Baby Huey (James Thomas Ramey) was more than just another entertainer to me as his manager. Jimmy, as I referred to him, was a friend who was very sincere and sensitive to the world around him. I knew him during his up and down periods, his heartaches, his problems, his loves, fears and worries. I knew him as a very real person and not just another puppet to be dangled on a stage. He said what he felt and truly felt everything he said. Jimmy's biggest problem was that he let too many people lean on him with their problems even though his own were so great. This depression brought on him was just too great for one man to carry no matter how big you are. Jimmy loved so many things but, I guess his greatest loves were his family, especially his mother, his girl Lynn, and close friends, and most of all his band the "Babysitters."

I remember so many of the good times, the laughs, the excitement when he first appeared on national television on the Merv Griffin show, his smile, the way he rapped to his audiences about life around them, Paris France, recording sessions, and of course Huey being Huey. Then, I remember the sad times when he wept to me like a little child and confided so many things to me. He wished that the people that he knew and loved, his kind of people, would wake up to the dangers of drugs. I only hope that you the listener can through this album hear and listen to Huey the man, the artist, and most of all a fellow human being, and that through this beginning his name and his music will go on forever with his band the Babysitters.

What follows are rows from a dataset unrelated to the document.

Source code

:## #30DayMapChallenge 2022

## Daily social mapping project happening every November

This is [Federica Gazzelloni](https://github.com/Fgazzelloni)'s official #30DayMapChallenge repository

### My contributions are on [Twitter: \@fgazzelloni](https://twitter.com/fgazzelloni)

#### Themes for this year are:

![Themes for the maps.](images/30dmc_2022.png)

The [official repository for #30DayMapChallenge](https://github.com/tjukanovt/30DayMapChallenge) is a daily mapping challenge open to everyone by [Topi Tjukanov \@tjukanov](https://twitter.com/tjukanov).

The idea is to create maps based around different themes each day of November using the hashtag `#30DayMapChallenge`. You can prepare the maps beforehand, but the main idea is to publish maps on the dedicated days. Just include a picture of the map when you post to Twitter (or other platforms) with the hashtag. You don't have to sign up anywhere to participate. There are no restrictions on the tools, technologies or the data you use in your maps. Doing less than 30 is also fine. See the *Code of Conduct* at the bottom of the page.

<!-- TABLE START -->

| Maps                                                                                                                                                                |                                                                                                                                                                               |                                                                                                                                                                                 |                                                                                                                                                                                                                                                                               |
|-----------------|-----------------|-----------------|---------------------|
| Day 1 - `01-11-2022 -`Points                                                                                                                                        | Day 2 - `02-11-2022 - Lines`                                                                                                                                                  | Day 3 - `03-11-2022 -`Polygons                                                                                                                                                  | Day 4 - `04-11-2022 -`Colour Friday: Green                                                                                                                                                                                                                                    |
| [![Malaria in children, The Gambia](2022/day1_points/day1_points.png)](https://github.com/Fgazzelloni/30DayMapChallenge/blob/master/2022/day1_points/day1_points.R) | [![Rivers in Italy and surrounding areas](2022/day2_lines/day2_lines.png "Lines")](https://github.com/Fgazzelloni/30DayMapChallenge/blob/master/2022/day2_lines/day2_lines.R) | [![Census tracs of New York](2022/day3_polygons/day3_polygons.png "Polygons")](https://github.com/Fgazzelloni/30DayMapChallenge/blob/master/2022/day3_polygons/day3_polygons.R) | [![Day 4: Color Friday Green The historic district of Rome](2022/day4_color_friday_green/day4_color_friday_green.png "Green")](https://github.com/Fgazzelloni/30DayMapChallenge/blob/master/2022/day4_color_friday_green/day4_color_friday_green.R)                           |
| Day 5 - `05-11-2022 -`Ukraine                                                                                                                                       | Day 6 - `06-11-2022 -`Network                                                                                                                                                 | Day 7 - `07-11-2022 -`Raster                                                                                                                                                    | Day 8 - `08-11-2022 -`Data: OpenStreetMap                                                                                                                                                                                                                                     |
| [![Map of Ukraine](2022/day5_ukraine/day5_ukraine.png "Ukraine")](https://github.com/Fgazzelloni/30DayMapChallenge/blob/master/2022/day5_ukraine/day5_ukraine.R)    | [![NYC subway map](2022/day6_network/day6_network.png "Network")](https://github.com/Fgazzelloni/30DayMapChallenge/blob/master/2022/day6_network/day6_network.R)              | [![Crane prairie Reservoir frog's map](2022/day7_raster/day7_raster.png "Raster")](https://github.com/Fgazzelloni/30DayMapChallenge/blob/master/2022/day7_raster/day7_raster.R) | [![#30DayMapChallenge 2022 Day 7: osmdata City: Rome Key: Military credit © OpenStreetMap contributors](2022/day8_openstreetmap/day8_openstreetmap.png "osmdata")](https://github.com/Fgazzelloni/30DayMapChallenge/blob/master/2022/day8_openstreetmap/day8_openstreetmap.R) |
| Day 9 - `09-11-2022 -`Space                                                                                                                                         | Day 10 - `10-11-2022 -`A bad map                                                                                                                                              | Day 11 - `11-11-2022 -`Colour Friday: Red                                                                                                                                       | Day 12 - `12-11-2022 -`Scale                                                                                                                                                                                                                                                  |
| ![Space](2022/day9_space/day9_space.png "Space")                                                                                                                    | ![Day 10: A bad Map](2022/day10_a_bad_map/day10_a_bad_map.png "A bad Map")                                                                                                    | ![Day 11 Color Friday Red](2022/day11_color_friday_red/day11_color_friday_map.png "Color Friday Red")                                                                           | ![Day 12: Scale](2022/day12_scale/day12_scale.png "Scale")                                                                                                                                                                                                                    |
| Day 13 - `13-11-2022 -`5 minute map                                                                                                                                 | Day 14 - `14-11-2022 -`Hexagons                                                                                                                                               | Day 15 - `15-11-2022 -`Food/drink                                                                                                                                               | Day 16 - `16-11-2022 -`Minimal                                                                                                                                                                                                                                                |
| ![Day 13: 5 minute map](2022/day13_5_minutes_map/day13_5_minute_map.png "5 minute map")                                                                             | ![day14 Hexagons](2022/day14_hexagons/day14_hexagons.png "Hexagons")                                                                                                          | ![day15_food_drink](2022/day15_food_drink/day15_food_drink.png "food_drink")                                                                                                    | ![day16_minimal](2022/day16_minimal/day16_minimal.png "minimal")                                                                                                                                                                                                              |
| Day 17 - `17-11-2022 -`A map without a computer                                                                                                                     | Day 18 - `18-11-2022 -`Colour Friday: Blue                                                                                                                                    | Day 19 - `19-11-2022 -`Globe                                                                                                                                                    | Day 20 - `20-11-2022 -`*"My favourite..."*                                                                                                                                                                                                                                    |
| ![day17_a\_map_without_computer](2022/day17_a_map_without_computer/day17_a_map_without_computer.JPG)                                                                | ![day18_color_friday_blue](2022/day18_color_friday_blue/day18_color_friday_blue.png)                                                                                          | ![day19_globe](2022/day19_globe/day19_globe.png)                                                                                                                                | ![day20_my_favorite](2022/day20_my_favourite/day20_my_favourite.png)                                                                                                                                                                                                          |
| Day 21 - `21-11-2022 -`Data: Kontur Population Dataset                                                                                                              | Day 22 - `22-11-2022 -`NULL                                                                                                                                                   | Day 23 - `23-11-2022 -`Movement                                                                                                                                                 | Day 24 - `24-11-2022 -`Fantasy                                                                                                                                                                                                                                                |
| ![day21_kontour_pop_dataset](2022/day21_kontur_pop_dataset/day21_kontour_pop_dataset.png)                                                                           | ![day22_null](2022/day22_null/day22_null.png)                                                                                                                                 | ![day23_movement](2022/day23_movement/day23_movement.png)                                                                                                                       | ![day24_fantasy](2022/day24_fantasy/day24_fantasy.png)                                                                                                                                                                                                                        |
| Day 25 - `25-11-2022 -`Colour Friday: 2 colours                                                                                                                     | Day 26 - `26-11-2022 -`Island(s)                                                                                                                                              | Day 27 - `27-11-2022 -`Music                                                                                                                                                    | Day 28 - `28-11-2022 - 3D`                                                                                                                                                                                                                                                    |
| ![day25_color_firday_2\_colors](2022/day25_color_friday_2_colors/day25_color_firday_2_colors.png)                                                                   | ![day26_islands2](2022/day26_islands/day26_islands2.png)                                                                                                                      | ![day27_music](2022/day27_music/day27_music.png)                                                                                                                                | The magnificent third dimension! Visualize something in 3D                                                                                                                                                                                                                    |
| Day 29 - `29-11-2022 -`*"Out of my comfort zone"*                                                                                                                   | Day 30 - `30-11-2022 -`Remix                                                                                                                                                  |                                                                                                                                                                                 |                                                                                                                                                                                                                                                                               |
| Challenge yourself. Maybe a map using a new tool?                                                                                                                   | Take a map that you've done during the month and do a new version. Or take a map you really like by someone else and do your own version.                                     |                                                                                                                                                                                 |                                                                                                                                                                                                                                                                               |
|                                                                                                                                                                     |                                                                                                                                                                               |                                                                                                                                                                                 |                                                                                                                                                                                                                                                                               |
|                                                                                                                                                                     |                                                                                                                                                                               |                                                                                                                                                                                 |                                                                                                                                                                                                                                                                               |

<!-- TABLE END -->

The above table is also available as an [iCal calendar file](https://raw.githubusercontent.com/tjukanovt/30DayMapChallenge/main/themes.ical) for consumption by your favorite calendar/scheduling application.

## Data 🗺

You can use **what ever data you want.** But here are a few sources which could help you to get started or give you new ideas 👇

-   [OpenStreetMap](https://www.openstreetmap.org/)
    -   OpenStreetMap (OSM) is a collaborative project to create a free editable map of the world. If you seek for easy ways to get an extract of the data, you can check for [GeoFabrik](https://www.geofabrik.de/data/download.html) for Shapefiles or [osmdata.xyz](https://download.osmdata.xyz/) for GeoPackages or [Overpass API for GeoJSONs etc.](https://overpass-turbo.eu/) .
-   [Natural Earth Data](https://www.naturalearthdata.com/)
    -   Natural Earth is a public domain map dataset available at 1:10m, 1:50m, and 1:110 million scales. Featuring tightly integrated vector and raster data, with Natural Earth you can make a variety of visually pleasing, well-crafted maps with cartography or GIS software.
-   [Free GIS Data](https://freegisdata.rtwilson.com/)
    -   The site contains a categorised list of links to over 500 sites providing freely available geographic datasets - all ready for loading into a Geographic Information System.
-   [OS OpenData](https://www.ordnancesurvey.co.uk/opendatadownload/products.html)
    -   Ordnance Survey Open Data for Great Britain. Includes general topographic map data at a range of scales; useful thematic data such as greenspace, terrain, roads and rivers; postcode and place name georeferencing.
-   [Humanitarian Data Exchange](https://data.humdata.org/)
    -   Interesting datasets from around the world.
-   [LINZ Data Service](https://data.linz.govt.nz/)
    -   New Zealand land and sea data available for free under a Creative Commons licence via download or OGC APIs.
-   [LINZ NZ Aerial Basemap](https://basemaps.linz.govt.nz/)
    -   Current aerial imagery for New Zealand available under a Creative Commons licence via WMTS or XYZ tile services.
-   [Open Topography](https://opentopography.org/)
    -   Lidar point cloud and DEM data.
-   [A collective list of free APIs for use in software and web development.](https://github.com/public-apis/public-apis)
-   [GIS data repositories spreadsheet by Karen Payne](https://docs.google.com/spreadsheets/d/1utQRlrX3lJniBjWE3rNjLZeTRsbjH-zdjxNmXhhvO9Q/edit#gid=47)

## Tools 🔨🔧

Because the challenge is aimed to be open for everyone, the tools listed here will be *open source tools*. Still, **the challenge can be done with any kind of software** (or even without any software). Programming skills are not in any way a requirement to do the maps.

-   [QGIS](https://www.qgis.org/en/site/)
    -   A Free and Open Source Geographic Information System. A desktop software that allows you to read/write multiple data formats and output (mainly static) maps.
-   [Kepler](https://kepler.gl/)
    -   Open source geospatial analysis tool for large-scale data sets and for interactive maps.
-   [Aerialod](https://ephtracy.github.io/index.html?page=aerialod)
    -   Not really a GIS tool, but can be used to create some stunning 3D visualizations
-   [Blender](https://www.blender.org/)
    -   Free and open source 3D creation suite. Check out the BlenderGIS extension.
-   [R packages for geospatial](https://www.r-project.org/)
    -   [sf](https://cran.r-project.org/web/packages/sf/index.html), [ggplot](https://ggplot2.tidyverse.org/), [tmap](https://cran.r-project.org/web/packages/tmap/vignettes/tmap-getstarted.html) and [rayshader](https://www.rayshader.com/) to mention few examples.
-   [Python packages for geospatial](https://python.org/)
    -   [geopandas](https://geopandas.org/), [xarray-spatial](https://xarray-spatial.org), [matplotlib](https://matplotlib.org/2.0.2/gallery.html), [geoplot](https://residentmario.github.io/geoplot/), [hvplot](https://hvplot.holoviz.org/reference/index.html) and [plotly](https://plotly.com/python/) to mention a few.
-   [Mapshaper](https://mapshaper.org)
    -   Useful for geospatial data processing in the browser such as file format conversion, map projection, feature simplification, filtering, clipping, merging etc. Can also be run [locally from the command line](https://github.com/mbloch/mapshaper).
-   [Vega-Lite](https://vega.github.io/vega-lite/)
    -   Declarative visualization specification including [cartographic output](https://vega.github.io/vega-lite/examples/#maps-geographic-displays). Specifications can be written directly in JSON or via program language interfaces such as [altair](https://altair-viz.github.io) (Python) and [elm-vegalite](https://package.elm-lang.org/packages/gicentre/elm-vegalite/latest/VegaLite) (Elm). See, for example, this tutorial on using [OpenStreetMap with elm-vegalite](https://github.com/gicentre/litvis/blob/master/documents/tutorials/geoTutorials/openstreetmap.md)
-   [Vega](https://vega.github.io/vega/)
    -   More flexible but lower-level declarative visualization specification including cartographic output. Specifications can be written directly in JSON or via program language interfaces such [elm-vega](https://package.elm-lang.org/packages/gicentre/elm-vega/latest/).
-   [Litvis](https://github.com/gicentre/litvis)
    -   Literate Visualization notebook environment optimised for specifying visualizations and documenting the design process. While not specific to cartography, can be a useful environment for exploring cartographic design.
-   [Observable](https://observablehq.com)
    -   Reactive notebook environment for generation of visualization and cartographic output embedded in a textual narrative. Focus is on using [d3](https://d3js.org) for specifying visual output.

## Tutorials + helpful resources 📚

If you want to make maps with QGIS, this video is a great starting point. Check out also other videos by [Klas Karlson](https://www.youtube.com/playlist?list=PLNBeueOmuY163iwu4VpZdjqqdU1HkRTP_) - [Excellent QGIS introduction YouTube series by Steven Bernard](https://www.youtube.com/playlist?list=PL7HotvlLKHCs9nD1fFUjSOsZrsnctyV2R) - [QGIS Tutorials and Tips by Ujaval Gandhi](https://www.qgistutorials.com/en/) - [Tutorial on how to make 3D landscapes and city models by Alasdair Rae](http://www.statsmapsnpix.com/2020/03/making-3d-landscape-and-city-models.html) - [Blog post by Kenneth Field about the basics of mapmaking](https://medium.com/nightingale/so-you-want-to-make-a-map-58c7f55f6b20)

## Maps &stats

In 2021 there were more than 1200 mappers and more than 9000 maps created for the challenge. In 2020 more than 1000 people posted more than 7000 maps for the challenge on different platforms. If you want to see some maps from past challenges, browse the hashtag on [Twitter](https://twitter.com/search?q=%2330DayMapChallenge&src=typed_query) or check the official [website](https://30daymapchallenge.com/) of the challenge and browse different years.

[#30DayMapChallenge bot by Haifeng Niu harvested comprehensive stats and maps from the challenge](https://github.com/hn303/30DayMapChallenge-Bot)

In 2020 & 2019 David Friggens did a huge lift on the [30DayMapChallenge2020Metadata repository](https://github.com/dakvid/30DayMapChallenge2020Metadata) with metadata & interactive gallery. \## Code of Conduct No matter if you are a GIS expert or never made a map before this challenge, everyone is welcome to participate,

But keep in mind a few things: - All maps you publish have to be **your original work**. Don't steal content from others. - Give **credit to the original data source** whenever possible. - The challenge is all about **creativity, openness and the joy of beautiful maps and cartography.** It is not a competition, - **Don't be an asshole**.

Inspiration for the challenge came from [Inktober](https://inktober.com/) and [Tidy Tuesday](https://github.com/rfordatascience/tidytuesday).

In closing to Jimmy (Huey), you'll always live forever in the hearts of everyone who laughed with you, cried with you, and that part of us that died with you. God Bless You.

Your Manager
Marv Stuart

Big Baby Huey Dead

CHICAGO—"I'm Big Baby Huey, and I'm 400 pounds of soul. I'm like fried chicken, girls, I'm finger-lickin" good." That was the rap that started the congas and drums rolling, the trumpet and sax blowing, and Baby Huey and the Babysitters rocking into "Mighty, Mighty, Spade and Whitey" in Chicago, New York, Paris and L.A.

But no more. Baby Huey is dead.

James T. Ramey came to Chicago seven years ago from Richmond, Indiana, and took the name Baby Huey from the comic strip. He was a 350-pound mountain who did Beatle's songs at Thumbs Up, a highly visual R&B lounge act fronted by this fat man tenor. Soon he was in New York: Trudy Heller's, Cheetah, Ungano's. Baron de Rothschild saw him and asked him to play at his daughter's deb party in Paris. He toured European rock clubs, did the Merv Griffin Show, and the Whisky in Los Angeles. Huey was the best known unknown in Chicago—his appearance always drew the other musicians in town. He began to develop his own material, but though his recording of "Mighty Mighty" two years ago didn't get off the ground, his reputation was building across the country.

Huey was in Chicago to finish an album on Curtis Mayfield's Curtom label. "He was always sensitive about his weight, but it was a gland problem that he couldn't control. He was having a problem, too, with a woman and he took his friend Jimi Hendrix' death hard. When Jimi died Huey told me that he wanted to preach against heavy drugs in his stage rap. I thought he was going to be OK."

Baby Huey, 26, was found dead October 28th on the bathroom floor of a South side motel.

Huey was buried October 31st in Richmond, Indiana. He is survived by his parents, three sisters and a brother. The Babysitters performed at the service.